EÜ İletişim Fakültesi, İzmir Yeşilay Şubesi, Aile ve Toplumsal Hizmetler Bakanlığı İzmir İl Müdürlüğü ve İzmir Kavram Meslek Yüksekokulu işbirliğiyle yürütülecek proje, çocuk konutlarında yaşayan 13–18 yaş ortası devlet müdafaası altındaki gençleri hedefliyor.
Proje hakkında bilgi veren Prof. Dr. Dilek Takımcı, “Bu projeyle gençlerin dijital bağımlılığa karşı güçlenmelerini sağlarken, onları yeni medya okuryazarlığı ve dijital yetkinliklerle buluşturacağız. Devlet muhafazası altındaki çocuklar aile takviyesinden mahrum oldukları için daha savunmasız. Biz sadece riskleri en aza indirmeyi değil, gençlerin gerçek bilgiye ulaşmalarını, eleştirel düşünmelerini ve toplumsal medyayı üretken kullanmalarını da hedefliyoruz. Proje kapsamında gençler, Ege Üniversitesinde üniversite ortamını deneyimleyecek, eğitimler sayesinde dijital farkındalık kazanacak ve sertifika sahibi olacak. Bu tecrübe özgüvenlerini artırarak eğitim ve meslek planlamalarına katkı sağlayacak” dedi.
“Dijital bağımlılık, ruhsal ve toplumsal riskler doğuruyor”
Çocuklarda internet kullanımının süratle arttığını vurgulayan Prof. Dr. Takımcı, “TÜİK’in 2024 bilgilerine nazaran çocuklarda internet kullanımı 2021’de yüzde 82,7 iken 2024’te yüzde 91,3’e yükseldi. Çocukların yüzde 97,4’ü sistemli kullanıcı olduğunu belirtiyor ve değerli bir kısmı günde iki saatin üzerinde çevrim içi kalıyor. Bu durum tasa, agresif tavır, uyku bozukluğu ve toplumsal münasebetlerde zayıflama üzere olumsuz sonuçlar doğuruyor. Bilhassa aile takviyesinden mahrum çocukların bu risklere karşı çok daha savunmasız olduklarını görüyoruz” dedi.
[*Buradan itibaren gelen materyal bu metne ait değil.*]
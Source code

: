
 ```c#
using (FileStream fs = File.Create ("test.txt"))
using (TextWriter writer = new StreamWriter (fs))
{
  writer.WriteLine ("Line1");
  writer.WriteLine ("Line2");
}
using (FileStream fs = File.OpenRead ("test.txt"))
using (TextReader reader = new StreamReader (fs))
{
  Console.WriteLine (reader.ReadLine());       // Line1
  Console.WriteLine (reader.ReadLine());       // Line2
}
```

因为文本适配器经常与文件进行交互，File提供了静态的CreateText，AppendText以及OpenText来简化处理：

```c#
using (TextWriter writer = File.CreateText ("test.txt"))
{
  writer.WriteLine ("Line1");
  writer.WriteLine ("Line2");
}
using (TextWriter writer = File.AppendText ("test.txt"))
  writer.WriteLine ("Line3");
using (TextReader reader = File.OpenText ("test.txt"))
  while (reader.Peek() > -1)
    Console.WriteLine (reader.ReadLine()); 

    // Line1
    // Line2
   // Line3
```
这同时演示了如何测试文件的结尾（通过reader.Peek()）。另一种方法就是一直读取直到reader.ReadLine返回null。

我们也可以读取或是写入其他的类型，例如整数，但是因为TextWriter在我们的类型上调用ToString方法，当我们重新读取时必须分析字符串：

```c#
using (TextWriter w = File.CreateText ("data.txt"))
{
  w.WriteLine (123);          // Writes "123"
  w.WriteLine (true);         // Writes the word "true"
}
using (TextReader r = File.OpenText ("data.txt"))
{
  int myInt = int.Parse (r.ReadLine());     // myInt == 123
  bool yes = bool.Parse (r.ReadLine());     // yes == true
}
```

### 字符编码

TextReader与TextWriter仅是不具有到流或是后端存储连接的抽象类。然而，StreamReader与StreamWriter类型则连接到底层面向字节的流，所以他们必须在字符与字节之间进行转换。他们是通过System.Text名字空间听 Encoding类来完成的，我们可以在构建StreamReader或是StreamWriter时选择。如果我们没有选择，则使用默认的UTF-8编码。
“Kurumlar ortası işbirliği ve toplumsal katkı”
Akademisyenlerin dezavantajlı kümelerle direkt etkileşime girmesiyle toplumsal farkındalığın artacağını ve kurumlar ortası bağlantının güçleneceğini belirten Prof. Dr. Takımcı, “Kurumların işbirliği sadece çocuklara değil, topluma da katkı sunacak. Akademisyenlerin dezavantajlı kümelerle direkt etkileşimi, farklı toplumsal bölümler ortasında farkındalık yaratacak, kurumlar ortası irtibatı güçlendirecek ve yeni projelere yer hazırlayacak. Mahallî ve bölgesel ölçekte değerli tesir yaratması beklenen Proje, Erasmus+ programı ve Türkiye’nin On İkinci Kalkınma Planındaki ‘Nitelikli İnsan, Güçlü Aile, Sağlıklı Toplum’ gayeleriyle de örtüşüyor. İzmir’den başlayarak ulusal ve memleketler arası ölçekte yaygınlaştırılması planlanan teşebbüs, gençlerin ve toplumun daha sağlıklı bir geleceğe hazırlanmasına katkı sağlayacak. Bu süreçte farklı kurumları tıpkı gaye etrafında bir ortaya getirmek bizim için çok değerliydi. Kurduğumuz bu iştirak sayesinde gençlere hem akademik hem de toplumsal manada güçlü bir takviye sunacağız ” dedi.